4. Mass Accelerators are easy to aim in space, even moreso if there's a giant, well-defended object that cant aim very well. Why didn't the reapers just blow up the Crucible the instant it dropped out of FTL?
I think that there is one clear answer that solves this problem; it wasn't the Protheans that designed the Crucible, or any other species that fought the Reapers. It was the Reapers themselves. They deliberately left behind archives like the one on Mars, to further the tech direction they wanted species to go towards. Then they inserted the plans for the Crucible with a protocol that reveals its presence at the same time as the impending reaper invasion.
Most species would see this as a godsend. A weapon, designed by the previous cycle that was barely defeated, that could destroy their enemy in a single move? Talk about tremendous tactical advantage! So of course every species would start to pour their resources into it, trying to build it before the war comes to a bloody end. In their haste to build it, nobody notices that, with all their resources turned towards this megaproject, their fleets are getting less resources, and their scientists are focusing less and less on the invasion and more and more on the complicated, yet "strangely simple" designs of the Crucible.
Now maybe in this time the Reapers will annihilate the species and the problem will be solved. But maybe not; maybe you have a species that just refuses to give up and die, a species that fights for each and every inch of territory lost, and makes the Reapers pay a bloody cost for it. That is the situation where...they 'Discover' the Crucible project. The immediately move the Crucible to a heavily defended world, but a world that they took from one of the other species some time ago, one that knows it better than anyone else. Then they set up a cursory defense, and watch as the Crucible plugs itself into the Citadel.
And behold; the species is presented with three options.
1.Destroy all synthetic-originated technology; the Mass Relay Network, sure, but also implants, technologies, AI's--Everything the species would need to survive in a world cut off from the rest of the galaxy. Sure, the reapers physical bodies are destroyed, but they're machines; they leave copies of their code on other platforms in Dark Space, and come back and build new ones over the course of a few hundred years. In the meantime, Galactic Civilization is trying to reform with every factory, ship, and omnitool useless scrap, and most of their scientists and warriors dead of rejection shock as their implants suddenly become useless hunks of metal.
2. Take control of the Reapers. Because they totally will let you control them, and your one mind can totally sublimate the uncounted trillions of reaper minds contained within them, and you totally wont get indoctrinated by direct contact with the soul of pure evil. "The Reapers are Friendly Now", you say, as you bring them in to repair the damaged mass relays. Everyone trusts you, so nobody even notices that every single scientist and soldier in the galaxy is being indoctrinated until it's too late.

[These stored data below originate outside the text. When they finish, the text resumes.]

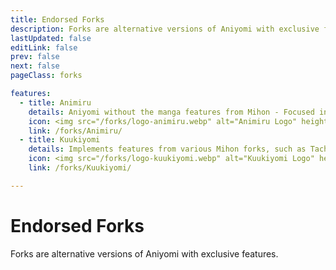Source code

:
 ```yaml
---
title: Endorsed Forks
description: Forks are alternative versions of Aniyomi with exclusive features.
lastUpdated: false
editLink: false
prev: false
next: false
pageClass: forks

features:
  - title: Animiru
    details: Aniyomi without the manga features from Mihon - Focused in anime.
    icon: <img src="/forks/logo-animiru.webp" alt="Animiru Logo" height="32" width="32">
    link: /forks/Animiru/
  - title: Kuukiyomi
    details: Implements features from various Mihon forks, such as TachiyomiSY and TachiyomiJ2K.
    icon: <img src="/forks/logo-kuukiyomi.webp" alt="Kuukiyomi Logo" height="32" width="32">
    link: /forks/Kuukiyomi/

---
```


<script setup>
import { VPHomeFeatures } from "vitepress/theme"
</script>

# Endorsed Forks

Forks are alternative versions of Aniyomi with exclusive features.

<VPHomeFeatures />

3. Synthesis. The Reapers want everything in the galaxy to be made synthetic. In one stroke, you achieve this for them. With their unimaginably great power, they overwhelm the minds of every new synthetic being, merge it into a new reaper, and leave for dark space, letting the remaining synthesis plants and animals slowly fade back into normalcy.

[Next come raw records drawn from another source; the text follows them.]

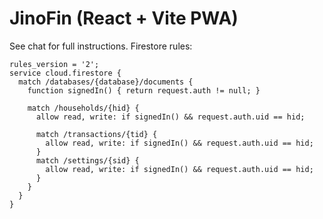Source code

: # JinoFin (React + Vite PWA)

See chat for full instructions. Firestore rules:

```
rules_version = '2';
service cloud.firestore {
  match /databases/{database}/documents {
    function signedIn() { return request.auth != null; }

    match /households/{hid} {
      allow read, write: if signedIn() && request.auth.uid == hid;

      match /transactions/{tid} {
        allow read, write: if signedIn() && request.auth.uid == hid;
      }
      match /settings/{sid} {
        allow read, write: if signedIn() && request.auth.uid == hid;
      }
    }
  }
}
```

Basically, in the original ending, the Reapers WON. You took their bait, you let the cycle repeat again, and you never even noticed. That's why many didn't like the original endings; none of them seemed like 'good' endings, because they WEREN'T.
And that's alright. You played the game well. You lost, but then again, you never really had a chance to win, did you? You really think the reapers would let a species get powerful enough to challenge them? You really think an army built over billions of years can be beaten by one thrown together in dozens?
No, no; the Reapers won, fair and square. The cycle continues. As it always will.